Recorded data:

● ● ● ●

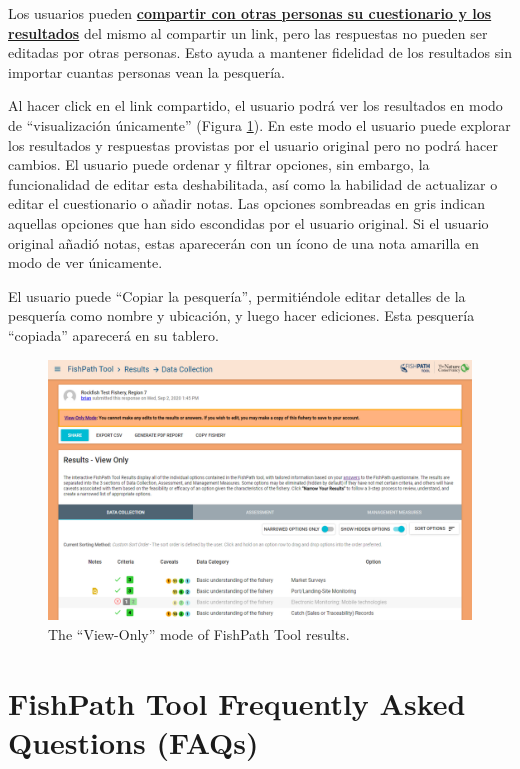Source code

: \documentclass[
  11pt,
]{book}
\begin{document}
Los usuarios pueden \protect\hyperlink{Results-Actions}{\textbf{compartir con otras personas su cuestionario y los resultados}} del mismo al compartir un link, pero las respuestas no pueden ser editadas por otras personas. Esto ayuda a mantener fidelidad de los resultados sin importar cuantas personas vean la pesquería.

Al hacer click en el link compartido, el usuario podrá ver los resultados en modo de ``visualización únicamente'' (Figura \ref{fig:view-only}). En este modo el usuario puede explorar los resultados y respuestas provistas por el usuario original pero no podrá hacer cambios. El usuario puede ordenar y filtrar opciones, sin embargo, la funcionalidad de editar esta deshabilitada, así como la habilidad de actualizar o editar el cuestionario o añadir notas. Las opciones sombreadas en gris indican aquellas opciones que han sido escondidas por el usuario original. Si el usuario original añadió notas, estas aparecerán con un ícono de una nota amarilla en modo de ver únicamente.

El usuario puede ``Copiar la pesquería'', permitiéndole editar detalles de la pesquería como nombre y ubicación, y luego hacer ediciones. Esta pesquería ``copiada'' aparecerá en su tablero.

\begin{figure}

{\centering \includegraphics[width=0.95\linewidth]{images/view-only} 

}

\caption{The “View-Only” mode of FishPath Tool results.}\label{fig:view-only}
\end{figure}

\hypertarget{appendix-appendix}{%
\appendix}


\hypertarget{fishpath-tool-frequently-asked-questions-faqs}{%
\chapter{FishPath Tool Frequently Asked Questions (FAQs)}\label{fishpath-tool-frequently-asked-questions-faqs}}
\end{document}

● ● ● ●

YOUR OBJECTIVE: Report each line in the entries where the string "frequently" occurs.

RESPONSE FOR THIS EXERCISE:
\hypertarget{fishpath-tool-frequently-asked-questions-faqs}{%
\chapter{FishPath Tool Frequently Asked Questions (FAQs)}\label{fishpath-tool-frequently-asked-questions-faqs}}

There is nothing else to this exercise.